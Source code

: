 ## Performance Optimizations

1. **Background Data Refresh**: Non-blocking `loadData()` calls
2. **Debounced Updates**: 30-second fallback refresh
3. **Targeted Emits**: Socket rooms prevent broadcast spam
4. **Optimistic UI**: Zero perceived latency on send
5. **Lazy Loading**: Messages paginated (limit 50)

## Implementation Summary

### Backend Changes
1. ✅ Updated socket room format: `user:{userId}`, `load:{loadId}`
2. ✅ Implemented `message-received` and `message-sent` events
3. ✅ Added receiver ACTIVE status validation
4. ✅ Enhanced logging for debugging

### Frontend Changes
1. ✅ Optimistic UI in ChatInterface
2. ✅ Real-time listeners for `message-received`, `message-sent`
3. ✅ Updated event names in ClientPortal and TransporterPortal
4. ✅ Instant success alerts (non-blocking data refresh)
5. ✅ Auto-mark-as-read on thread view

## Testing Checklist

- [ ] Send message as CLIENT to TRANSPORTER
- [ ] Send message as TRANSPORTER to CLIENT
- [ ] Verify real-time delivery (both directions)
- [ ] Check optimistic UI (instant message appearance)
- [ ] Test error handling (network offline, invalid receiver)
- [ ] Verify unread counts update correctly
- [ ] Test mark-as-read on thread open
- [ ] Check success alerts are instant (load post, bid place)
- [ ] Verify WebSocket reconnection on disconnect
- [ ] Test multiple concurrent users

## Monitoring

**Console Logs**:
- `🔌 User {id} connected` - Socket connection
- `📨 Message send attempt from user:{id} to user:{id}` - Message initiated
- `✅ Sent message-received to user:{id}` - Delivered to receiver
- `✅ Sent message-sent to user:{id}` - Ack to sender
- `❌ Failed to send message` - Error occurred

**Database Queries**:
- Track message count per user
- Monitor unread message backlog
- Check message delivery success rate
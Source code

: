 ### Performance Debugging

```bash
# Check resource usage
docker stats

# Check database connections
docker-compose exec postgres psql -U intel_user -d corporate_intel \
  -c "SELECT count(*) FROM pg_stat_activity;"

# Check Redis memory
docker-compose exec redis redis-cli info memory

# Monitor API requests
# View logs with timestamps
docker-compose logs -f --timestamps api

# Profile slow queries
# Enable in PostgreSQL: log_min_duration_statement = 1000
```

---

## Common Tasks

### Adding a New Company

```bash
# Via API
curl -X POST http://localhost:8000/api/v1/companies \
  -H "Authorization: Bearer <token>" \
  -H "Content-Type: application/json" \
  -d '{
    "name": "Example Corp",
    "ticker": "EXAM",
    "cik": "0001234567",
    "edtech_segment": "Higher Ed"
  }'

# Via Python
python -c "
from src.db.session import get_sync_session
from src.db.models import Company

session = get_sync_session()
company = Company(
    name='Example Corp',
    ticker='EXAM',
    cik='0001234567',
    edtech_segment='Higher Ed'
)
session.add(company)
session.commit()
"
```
++++
__Problem to solve__. This calls for an exact transcription of every entry above.

__Output for this task__.
Source code

: ## Performance Optimizations

1. **Background Data Refresh**: Non-blocking `loadData()` calls
2. **Debounced Updates**: 30-second fallback refresh
3. **Targeted Emits**: Socket rooms prevent broadcast spam
4. **Optimistic UI**: Zero perceived latency on send
5. **Lazy Loading**: Messages paginated (limit 50)

## Implementation Summary

### Backend Changes
1. ✅ Updated socket room format: `user:{userId}`, `load:{loadId}`
2. ✅ Implemented `message-received` and `message-sent` events
3. ✅ Added receiver ACTIVE status validation
4. ✅ Enhanced logging for debugging

### Frontend Changes
1. ✅ Optimistic UI in ChatInterface
2. ✅ Real-time listeners for `message-received`, `message-sent`
3. ✅ Updated event names in ClientPortal and TransporterPortal
4. ✅ Instant success alerts (non-blocking data refresh)
5. ✅ Auto-mark-as-read on thread view

## Testing Checklist

- [ ] Send message as CLIENT to TRANSPORTER
- [ ] Send message as TRANSPORTER to CLIENT
- [ ] Verify real-time delivery (both directions)
- [ ] Check optimistic UI (instant message appearance)
- [ ] Test error handling (network offline, invalid receiver)
- [ ] Verify unread counts update correctly
- [ ] Test mark-as-read on thread open
- [ ] Check success alerts are instant (load post, bid place)
- [ ] Verify WebSocket reconnection on disconnect
- [ ] Test multiple concurrent users

## Monitoring

**Console Logs**:
- `🔌 User {id} connected` - Socket connection
- `📨 Message send attempt from user:{id} to user:{id}` - Message initiated
- `✅ Sent message-received to user:{id}` - Delivered to receiver
- `✅ Sent message-sent to user:{id}` - Ack to sender
- `❌ Failed to send message` - Error occurred

**Database Queries**:
- Track message count per user
- Monitor unread message backlog
- Check message delivery success rate
Source code

: ### Performance Debugging

```bash
# Check resource usage
docker stats

# Check database connections
docker-compose exec postgres psql -U intel_user -d corporate_intel \
  -c "SELECT count(*) FROM pg_stat_activity;"

# Check Redis memory
docker-compose exec redis redis-cli info memory

# Monitor API requests
# View logs with timestamps
docker-compose logs -f --timestamps api

# Profile slow queries
# Enable in PostgreSQL: log_min_duration_statement = 1000
```

---

## Common Tasks

### Adding a New Company

```bash
# Via API
curl -X POST http://localhost:8000/api/v1/companies \
  -H "Authorization: Bearer <token>" \
  -H "Content-Type: application/json" \
  -d '{
    "name": "Example Corp",
    "ticker": "EXAM",
    "cik": "0001234567",
    "edtech_segment": "Higher Ed"
  }'

# Via Python
python -c "
from src.db.session import get_sync_session
from src.db.models import Company

session = get_sync_session()
company = Company(
    name='Example Corp',
    ticker='EXAM',
    cik='0001234567',
    edtech_segment='Higher Ed'
)
session.add(company)
session.commit()
"
```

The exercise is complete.